Beijing is huge – it has a population of 22 million and covers 6,500 square miles. Getting from one meeting to the next, mostly by taxi, was extraordinarily time consuming. Traffic can be terrible, and I often spent an hour or more getting from one place to the next. It is also surprising to me how often everyone gets lost. Not only are GPSs rare, the use of street addresses is too. A typical taxi ride included at least one discussion on a mobile phone between the driver and the person I was going to meet. I carried around a card from my hotel that had the name and address in Chinese as well as a little map, which was essential. Not even every address in Chinese would have fixed the overall problem though. Many days I didn’t need my interpreters for meetings, but I sure did need them to help me get to the meetings. Taxis are extraordinarily cheap. You can get very far on 20 yuan, or about $3. A really really long ride might cost $10.
I took a long ride to get to Baidu to meet with the #2 guy, Haoyu Shen. Haoyu is another Chinese who spent years in the U.S. (in this case getting an MBA at Iowa, then, later, at American Express.) He manages everything related to revenue at Baidu, is essentially Founder Robin’s right hand.

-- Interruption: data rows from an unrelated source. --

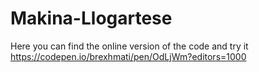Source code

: # Makina-Llogartese
Here you can find the online version of the code and try it
https://codepen.io/brexhmati/pen/OdLjWm?editors=1000
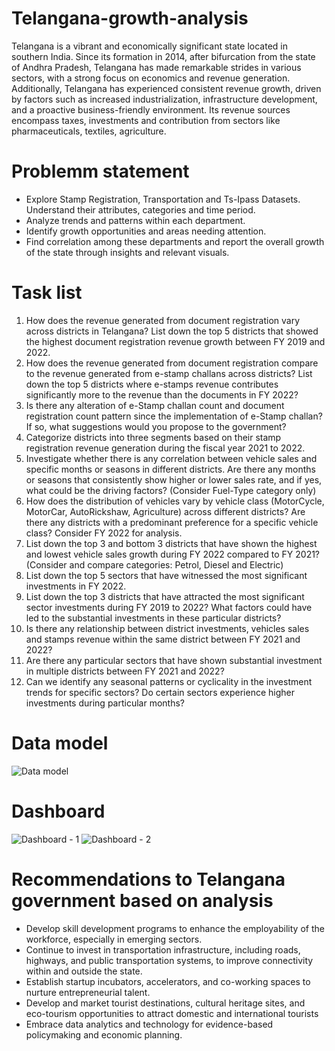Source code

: # Telangana-growth-analysis
Telangana is a vibrant and economically significant state located in southern India. Since its formation in 2014, after bifurcation from the state of Andhra Pradesh, Telangana has made remarkable strides in various sectors, with a strong focus on economics and revenue generation.
Additionally, Telangana has experienced consistent revenue growth, driven by factors such as increased industrialization, infrastructure development, and a proactive business-friendly environment. Its  revenue sources encompass taxes, investments and contribution from sectors like pharmaceuticals, textiles, agriculture.

# Problemm statement
* Explore Stamp Registration, Transportation and Ts-Ipass Datasets. 
Understand their attributes, categories and time period.
* Analyze trends and patterns within each department.
* Identify growth opportunities and areas needing attention. 
* Find correlation among these departments and report the overall growth of the 
state through insights and relevant visuals.

# Task list
1. How does the revenue generated from document registration vary
across districts in Telangana?  List down the top 5 districts that showed
the highest document registration revenue growth between FY 2019
and 2022. 
2. How does the revenue generated from document registration compare
to the revenue generated from e-stamp challans across districts? List
down the top 5 districts where e-stamps revenue contributes
significantly more to the revenue than the documents in FY 2022? 
3. Is there any alteration of e-Stamp challan count and document
registration count pattern since the implementation of e-Stamp
challan? If so, what suggestions would you propose to the
government? 
4. Categorize districts into three segments based on their stamp
registration revenue generation during the fiscal year 2021 to 2022.
5. Investigate whether there is any correlation between vehicle sales and 
specific months or seasons in different districts. Are there any months 
or seasons that consistently show higher or lower sales rate, and if yes, 
what could be the driving factors? (Consider Fuel-Type category only) 
6. How does the distribution of vehicles vary by vehicle class 
(MotorCycle, MotorCar, AutoRickshaw, Agriculture) across different 
districts? Are there any districts with a predominant preference for a 
specific vehicle class? Consider FY 2022 for analysis. 
7. List down the top 3 and bottom 3 districts that have shown the highest 
and lowest vehicle sales growth during FY 2022 compared to FY 
2021? (Consider and compare categories: Petrol, Diesel and Electric)
8. List down the top 5 sectors that have witnessed the most significant 
investments in FY 2022. 
9. List down the top 3 districts that have attracted the most significant 
sector investments during FY 2019 to 2022? What factors could have 
led to the substantial investments in these particular districts? 
10. Is there any relationship between district investments, vehicles sales and stamps revenue within the same district between FY 2021 and 2022?  
11. Are there any particular sectors that have shown substantial investment in multiple districts between FY 2021 and 2022? 
12. Can we identify any seasonal patterns or cyclicality in the investment trends for specific sectors? Do certain sectors experience higher investments during particular months?

# Data model
![Data model](https://github.com/Vin0th14/Telangana-growth-analysis/assets/140651343/02dc6e7b-6684-4de8-adf0-c529cc53d9d1)

# Dashboard
![Dashboard - 1](https://github.com/Vin0th14/Telangana-growth-analysis/assets/140651343/a3c0d60d-e227-47a0-bb14-71a20b71e897)
![Dashboard - 2](https://github.com/Vin0th14/Telangana-growth-analysis/assets/140651343/71c84fe7-918e-423e-8774-f5ced9a6ee4f)

# Recommendations to Telangana government based on analysis
* Develop skill development programs to enhance the employability of the workforce, especially in emerging sectors.
* Continue to invest in transportation infrastructure, including roads, highways, and public transportation systems, to improve connectivity within and outside the state.
* Establish startup incubators, accelerators, and co-working spaces to nurture entrepreneurial talent.
* Develop and market tourist destinations, cultural heritage sites, and eco-tourism opportunities to attract domestic and international tourists
* Embrace data analytics and technology for evidence-based policymaking and economic planning.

Baidu has over 70% of the search market in China, with Google at 24% and falling. Baidu has grown to look more and more Google-like over time, with better transparency for advertisers and clearer identification of sponsored listings. But, of course, Baidu is very highly censored. 15% of searches on Baidu have ads against them. Query length in China is 1/2 of the U.S.
The most interesting part of the conversation at Baidu was about managing for innovation in China. Haoyu gave me an incredible example of the Chinese culture of copying (drop your cultural biases – it just isn’t seen as wrong here): a very successful social start-up, www.kaixin001.com had that odd url because they couldn’t afford to buy www.kaixin.com (kaixin means happiness). Once it was clear how fast they were growing, an investor group bought www.kaixin.com and launched an exact copy of www.kaixin001.com on that domain. Even the New York Times got confused (see the correction at the bottom of the article).

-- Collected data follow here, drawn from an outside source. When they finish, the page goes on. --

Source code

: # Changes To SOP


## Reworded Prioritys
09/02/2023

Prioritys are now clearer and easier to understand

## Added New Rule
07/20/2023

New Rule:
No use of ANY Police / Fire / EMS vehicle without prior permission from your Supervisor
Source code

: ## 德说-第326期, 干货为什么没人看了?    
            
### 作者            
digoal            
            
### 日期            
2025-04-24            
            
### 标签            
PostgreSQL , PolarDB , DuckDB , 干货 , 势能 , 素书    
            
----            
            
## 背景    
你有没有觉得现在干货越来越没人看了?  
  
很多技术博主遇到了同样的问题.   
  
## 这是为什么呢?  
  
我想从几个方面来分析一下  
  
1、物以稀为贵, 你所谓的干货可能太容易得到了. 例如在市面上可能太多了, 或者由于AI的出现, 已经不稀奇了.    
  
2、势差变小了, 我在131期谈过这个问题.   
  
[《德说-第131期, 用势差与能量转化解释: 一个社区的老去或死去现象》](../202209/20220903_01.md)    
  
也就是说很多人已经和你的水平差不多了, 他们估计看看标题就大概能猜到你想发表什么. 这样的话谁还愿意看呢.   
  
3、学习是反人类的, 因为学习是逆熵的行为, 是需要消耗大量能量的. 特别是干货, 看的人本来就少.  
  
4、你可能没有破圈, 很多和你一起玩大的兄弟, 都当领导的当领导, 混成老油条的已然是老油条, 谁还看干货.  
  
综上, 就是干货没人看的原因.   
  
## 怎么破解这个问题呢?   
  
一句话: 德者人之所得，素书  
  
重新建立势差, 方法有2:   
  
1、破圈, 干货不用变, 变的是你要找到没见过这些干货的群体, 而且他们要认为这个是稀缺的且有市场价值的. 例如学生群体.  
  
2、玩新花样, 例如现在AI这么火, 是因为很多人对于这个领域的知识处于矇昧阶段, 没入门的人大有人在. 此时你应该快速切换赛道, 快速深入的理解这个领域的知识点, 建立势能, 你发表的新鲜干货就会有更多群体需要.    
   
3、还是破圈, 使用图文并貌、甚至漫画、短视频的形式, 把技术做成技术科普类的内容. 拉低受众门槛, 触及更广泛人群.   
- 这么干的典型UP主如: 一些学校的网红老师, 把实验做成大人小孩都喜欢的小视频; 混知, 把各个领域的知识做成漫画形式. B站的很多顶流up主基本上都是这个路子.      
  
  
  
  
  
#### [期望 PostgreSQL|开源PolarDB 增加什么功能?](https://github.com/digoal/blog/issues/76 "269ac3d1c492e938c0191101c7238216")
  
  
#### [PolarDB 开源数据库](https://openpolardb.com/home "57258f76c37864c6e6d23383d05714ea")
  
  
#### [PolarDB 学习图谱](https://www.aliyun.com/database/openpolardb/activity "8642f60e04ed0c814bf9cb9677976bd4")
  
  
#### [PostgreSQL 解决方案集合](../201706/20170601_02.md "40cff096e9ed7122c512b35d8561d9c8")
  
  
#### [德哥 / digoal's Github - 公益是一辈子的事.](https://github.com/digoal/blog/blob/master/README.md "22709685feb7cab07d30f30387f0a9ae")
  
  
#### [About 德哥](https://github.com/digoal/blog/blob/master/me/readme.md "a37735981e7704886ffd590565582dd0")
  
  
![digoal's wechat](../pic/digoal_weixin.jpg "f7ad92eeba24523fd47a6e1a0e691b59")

For dinner we went to meet Carter Tseng, who brought along his good friend Joe Lee. With friends from Xerox Park, Carter Tseng co-founded Microtek International Inc., a scanner technology company that went public in 1988. He is s member of the Committee of 100 and is primarily a philanthropist now. Joe Lee was National Technology Officer of Microsoft China, and spent 18 years at Bell Labs. Carter was an absolutely charming host, aided by his Taiwanese friend who runs the Japanese restaurant where we ate tons of delicious food in a traditional tatami room. His story is compelling and he’s active in a number of exciting projects today.
I was particularly grateful to be able to ask Joe some basic technical questions – for example, I learned that Linux is the typical web OS. We also covered:
- Pirating has some huge consequences I hadn’t thought through – because there are no automated updates, network security is terrible in China and is holding back the shift to cloud computing.
- The mix of technology and services in China is and will be different, because there is such a large population that will continue to be uncomfortable online and because labor is so cheap.
- Joe confirmed that individual employees tend not to be very creative either. Chinese engineers are super-smart but re-solve simple problems in ways that are inferior to standard solutions and can’t make creative break-throughs to solve big problems.
I got back to my hotel just in time for a ClickEquations Board call. Long days!